María estuvo en el plan divino desde el comienzo mismo, elegida y anunciada desde el momento en que Dios creó al hombre y a la mujer. De hecho, los primeros cristianos entendían que María y Jesús eran como una repetición de la primera creación de Dios. San Pablo hablaba de Adán como tipo de Jesús (Rm 5, 14) y de Jesús como el nuevo Adán, o el «último Adán» (1 Cor 15, 21-22. 45-49).
Los primeros cristianos consideraron que el comienzo del Génesis —con su relato de la creación y la caída, y con su promesa de redención— tenía unas implicaciones tan cristológicas que lo llamaron Protoevangelium, o Primer Evangelio. Mientras que este tema es explícito en San Pablo y en los Padres de la Iglesia, está implícito a lo largo del Nuevo Testamento. Por ejemplo, como Adán, Jesús fue probado en un jardín... el de Getsemaní (Mt 26, 36-46; Jn 18, 1). Como Adán, Jesús fue llevado a un «árbol» donde fue desnudado completamente (Mt 27, 31). Como Adán, cayó en el profundo sueño de la muerte, para que del costado surgiera la nueva Eva (Jn 19, 26-35; 1 Jn 5, 6-8), su esposa, la Iglesia.

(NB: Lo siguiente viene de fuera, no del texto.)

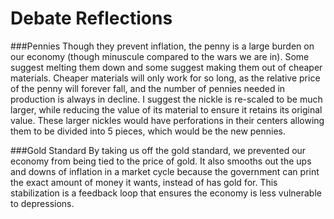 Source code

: Debate Reflections
======

###Pennies
Though they prevent inflation, the penny is a large burden on our economy (though minuscule compared to the wars we are in). Some suggest melting them down and some suggest making them out of cheaper materials. Cheaper materials will only work for so long, as the relative price of the penny will forever fall, and the number of pennies needed in production is always in decline. I suggest the nickle is re-scaled to be much larger, while reducing the value of its material to ensure it retains its original value. These larger nickles would have perforations in their centers allowing them to be divided into 5 pieces, which would be the new pennies.

###Gold Standard 
By taking us off the gold standard, we prevented our economy from being tied to the price of gold. It also smooths out the ups and downs of inflation in a market cycle because the government can print the exact amount of money it wants, instead of has gold for. This stabilization is a feedback loop that ensures the economy is less vulnerable to depressions.
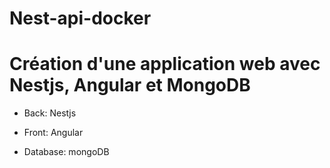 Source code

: # Nest-api-docker

# Création d'une application web avec Nestjs, Angular et MongoDB

- Back: Nestjs

- Front: Angular

- Database: mongoDB

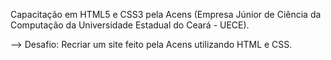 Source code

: Capacitação em HTML5 e CSS3 pela Acens (Empresa Júnior de Ciência da Computação da Universidade Estadual do Ceará - UECE).

--> Desafio: Recriar um site feito pela Acens utilizando HTML e CSS.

CORTAR EL CORDÓN «UMBIBLICAL»
En ningún otro lugar está desarrollado el motivo del nuevo Adán con tanto arte como en el Evangelio según San Juan[1]. Juan no elabora las ideas como lo haría un comentador. En vez de eso, cuenta la historia de Jesucristo. Pero comienza la historia haciéndose eco de la historia más primigenia de todas: el relato de la creación del Génesis.
El eco más obvio lo tenemos «en el principio». Ambos libros, Génesis y Evangelio de San Juan, comienzan con esas palabras. El libro del Génesis arranca con las palabras «en el principio creó Dios los cielos y la tierra» (Gn 1, 1). Juan lo sigue de cerca, diciéndonos: «en el principio era la Palabra, y la Palabra estaba con Dios» (Jn 1, 1). En ambos casos, estamos hablando de un comienzo absoluto, una nueva creación.
La siguiente resonancia viene en seguida. En Génesis 1, 3-5, vemos que Dios creó la luz para que brillara en la oscuridad. En Juan 1, 4-5, vemos que la vida de la Palabra «era la luz de los hombres» que «brilla en las tinieblas».
El Génesis nos muestra, en el principio, «al Espíritu de Dios [...] que se movía sobre la faz de las aguas» (Gn 1, 2). A su vez, Juan nos muestra al Espíritu suspendido sobre las aguas del bautismo (Jn 1, 32-33). Al llegar a este punto, empezamos a ver cuál es la fuente en la que se inspira San Juan para volver a contar la nueva creación. La creación material ocurrió cuando Dios exhaló su Espíritu sobre las aguas. La renovación de la creación vendría con la vida divina dada en las aguas del bautismo.
CONTAR LOS DÍAS
A lo largo de su narración inicial, el evangelista Juan sigue dejando alusiones indirectas al Génesis. Tras la primera escena, el relato de San Juan continúa «al día siguiente» (1, 29), con el encuentro de Jesús y Juan Bautista. «Al día siguiente» (1, 35), otra vez, viene el relato de la vocación de los primeros discípulos. Y una vez más «al día siguiente» (1, 43), encontramos la llamada de Jesús a otros dos discípulos. Por lo tanto, si tomamos como primer día el primer testimonio de Juan Bautista acerca del Mesías, nos encontramos ahora en el cuarto día.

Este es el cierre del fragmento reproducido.